Anyway, I came up with eight things and collectively speaking, what I think of these as is my current best answer to what does it mean actually when we say this program is more than about the food and the weight, or what do we mean when we say non-scale victories? Or what do we mean when we say this is not a diet? What are we talking about when we say we come for the vanity, but we stay for the sanity? These eight things put flesh on those bones.
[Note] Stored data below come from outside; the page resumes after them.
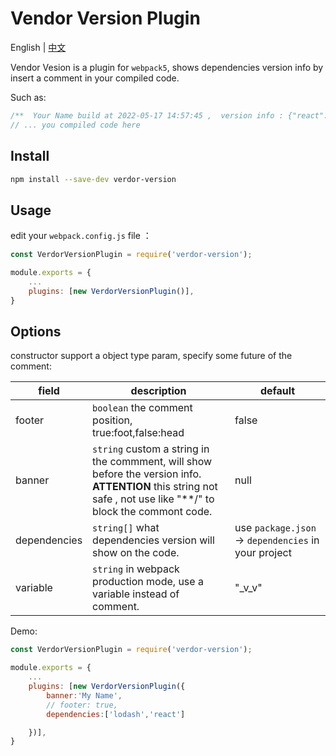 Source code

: # Vendor Version Plugin

English | [中文](./README_CN.md)

Vendor Vesion is a plugin for `webpack5`, shows dependencies version info by insert a comment in your compiled code.

Such as:

```javascript
/**  Your Name build at 2022-05-17 14:57:45 ,  version info : {"react":"16.8.0","lodash":"4.17.21"} */
// ... you compiled code here
```

## Install

```bash
npm install --save-dev verdor-version
```

## Usage

edit your `webpack.config.js` file ：

```javascript
const VerdorVersionPlugin = require('verdor-version');

module.exports = {
    ...
    plugins: [new VerdorVersionPlugin()],
}
```

## Options

constructor support a object type param, specify some future of the comment:

| field        | description                                                                                                                                                             | default                                              |
| ------------ | ----------------------------------------------------------------------------------------------------------------------------------------------------------------------- | ---------------------------------------------------- |
| footer       | `boolean` the comment position, true:foot,false:head                                                                                                                    | false                                                |
| banner       | `string` custom a string in the commment, will show before the version info. <br/>**ATTENTION** this string not safe , not use like "\*\*\/" to block the commont code. | null                                                 |
| dependencies | `string[]` what dependencies version will show on the code.                                                                                                             | use `package.json` -> `dependencies` in your project |
| variable | `string` in webpack production mode, use a variable instead of comment. | "_v_v" |


Demo:

```javascript
const VerdorVersionPlugin = require('verdor-version');

module.exports = {
    ...
    plugins: [new VerdorVersionPlugin({
        banner:'My Name',
        // footer: true,
        dependencies:['lodash','react']

    })],
}
```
Really, this is why I work this program, and I'm going to start off with number one, which is what I opened this vlog with, which is a feeling I've been having lately and the feeling I would best describe it as is outrageous joy, outrageous joy. It's like a bursting of gratitude from the heart. I know I'm not alone in this. I have a friend in Bright Line Eating? who called me, who's been doing Bright Line Eating now for 10 years. She was in the very first Boot Camp, and I talked with her right after her birthday recently, and she said it was the best day of her life, and she said she just felt giddy with gratitude, felt like the luckiest person alive, just felt so fricking lucky. I knew she was describing this outrageous joy that I feel sometimes. This bursting with gratitude, and I get it for no reason. When I asked her, "Oh, what did you do for your birthday, the best day of your life?" She said, nothing. I didn't do anything special at all. It was just a hum day, but I just felt so much gratitude. I get it often when I'm driving and I just see a vista, whatever, just a view from my car window, just being on the open road, it's very liberating for the heart and soul. I get it in the shower, I get it when I'm doing mundane chores like making my bed or folding laundry or doing dishes. I get this burst of gratitude. Just the gratitude of doing the next right thing feels so vibrant to me. I think just being available for that feeling, right, the gift of being alive, really, it's the gratitude of the present moment. That's one of the reasons.
The second one is I stay really, really Bright so I can be the best version of myself, the me that I am when I'm dialed in with my morning and evening habits stacks. It's a feeling of really knowing that I'm achieving my potential, knowing that I'm using or being the best steward I would say of my inherent gifts, talents, capacities, what I was given to work with, playing the cards I was dealt, but playing them well, really being the best version of myself. That feeling is worth a lot. I remember when I didn't have that feeling, which was for most of my life before I started eating this way, sometimes I would feel like I was kind of getting my act together, but mostly I felt off. I felt like I was not being the best version of myself. Whenever I would get the knock of self-actualization of "Susan, you got to uplevel here, you got to rise to the challenge of this life." I'd make a list and the first thing on it would be I got to lose the weight. I got to lose the weight. I always knew there was something in my relationship with food that was holding me back from being the best version of myself. I tell you when my food is dialed in, and then I'd give myself some time with the food dialed in and the habit stacks in place, my ducks start to be in a row in a way that they just never are otherwise. I get a shot at that feeling of being like I'm the best version of myself. That's number two.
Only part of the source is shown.